Traditionally, and certainly on older CRACs, these fans work at just one speed, regardless of the level of cooling required. Not only does the CRAC fan work at 100% speed regardless of the heat load (thus drawing the maximum amount of power all the time) it also generates heat itself, which also needs to be cooled.
This particular issue can be solved relatively cheaply by installing variable speed fans. This may seem simple enough to do, but qualified AC engineers are still required, as the control system of the CRAC needs to be updated to control the speed in relation the amount of cooling required.
Plugging the gaps
Even cheaper quick wins include methods of reducing cold air leakage. If you open your fridge at home, the compressor keeping the food cool has to work extra hard as all the cold air is spilling out into the warmer ambient air of the kitchen. The same is true of cold air in a cold aisle and any gaps that lead into the hot aisle. If the cold air isn’t being directed through hardware, it’s being wasted.
Brush grommets, which insulate the hole in which power and data cables enter a rack, are one good way of reducing leakage, as are blanking plates that can be fitted above and below servers to help prevent air seeping out. Installing grommets, adding blanking plates and expanding foam strips between racks resulted in a 5-6% jump in efficiency across the 4D-DC data floor.
Some bright ideas
Not many people know that you can buy LED tube lighting that (with a minor modification) will fit into the old-style fluorescent light fittings. The light quality is excellent and even though per unit they’re more expensive in the short run, they use half the amount of electricity to run and generate half the amount of heat, meaning less work for your CRACs!

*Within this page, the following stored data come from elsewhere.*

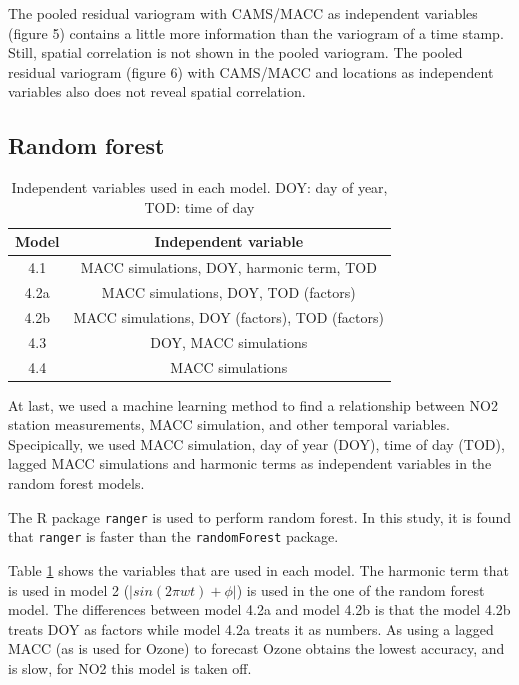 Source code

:\documentclass{article}
\begin{document}
The pooled residual variogram with CAMS/MACC as independent variables
(figure 5) contains a little more
information than the variogram of a time stamp. Still, spatial
correlation is not shown in the pooled variogram. The pooled residual
variogram (figure 6) with CAMS/MACC and
locations as independent variables also does not reveal spatial
correlation.


\subsection{Random forest}

\begin{table}[tbp]
\centering
\begin{tabular}{ c c  }
Model &  Independent variable\\ \hline 

 4.1 & MACC simulations, DOY, harmonic term, TOD \\
 4.2a & MACC simulations, DOY, TOD (factors) \\
 4.2b & MACC simulations, DOY (factors), TOD (factors) \\ 
 4.3 & DOY, MACC simulations \\
 4.4 & MACC simulations  \\  \hline
\end{tabular}
\caption{Independent variables used in each model. DOY: day of year, TOD: time of day  } 
\label{table:rf}
\end{table}

At last, we used a machine learning method to find a relationship
between NO2 station measurements, MACC simulation, and other temporal
variables. Specipically, we used MACC simulation, day of year (DOY),
time of day (TOD), lagged MACC simulations and harmonic terms as
independent variables in the random forest models.

The R package \texttt{ranger} is used to perform random forest. In
this study, it is found that \texttt{ranger} is faster than the
\texttt{randomForest} package. 

Table \ref{table:rf} shows the variables that are used in each
model. The harmonic term that is used in model 2
($|sin(2 \pi wt) + \phi|$) is used in the one of the random forest
model. The differences between model 4.2a and model 4.2b is that the
model 4.2b treats DOY as factors while model 4.2a treats it as
numbers. As using a lagged MACC (as is used for Ozone) to forecast
Ozone obtains the lowest accuracy, and is slow, for NO2 this model is
taken off. 
\end{document}
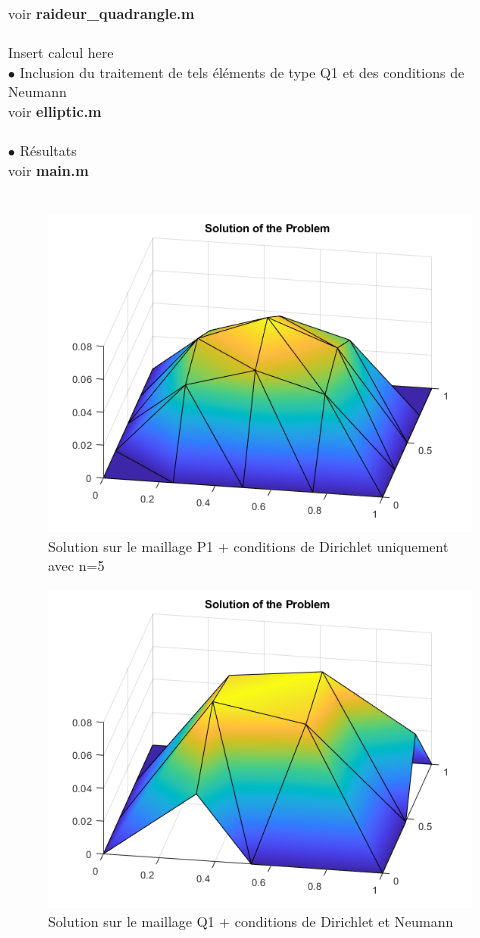 \documentclass{article}
\begin{document}
voir \textbf{raideur\_quadrangle.m} \\ \\
Insert calcul here \\

$\bullet$ Inclusion du traitement de tels éléments de type Q1 et des conditions de Neumann \\ 

voir \textbf{elliptic.m} \\ \\ 

$\bullet$ Résultats \\

voir \textbf{main.m} \\ \\ 
\begin{figure}[H]
\centering
\includegraphics[width=12cm]{P1.png}
\caption{Solution sur le maillage P1 + conditions de Dirichlet uniquement avec n=5}
\end{figure}

\begin{figure}[H]
\centering
\includegraphics[width=12cm]{Q1.png}
\caption{Solution sur le maillage Q1 + conditions de Dirichlet et Neumann}
\end{figure}
\end{document}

Combined with Passive Infrared (PIR) activated lighting, these two changes alone can both reduce your carbon footprint and provide you with a return on investment in under 2 years. At 4D-DC we have 148 lightbulbs to deal with and by making this change we halved the cost of lighting and reduced the heat load created.
So whether you operate a data centre yourself, or your business is making the move towards cloud and colocation and reducing you carbon footprint is a priority for you, think carefully. Selecting the right partner and tools for the job can stop you getting hot under the collar.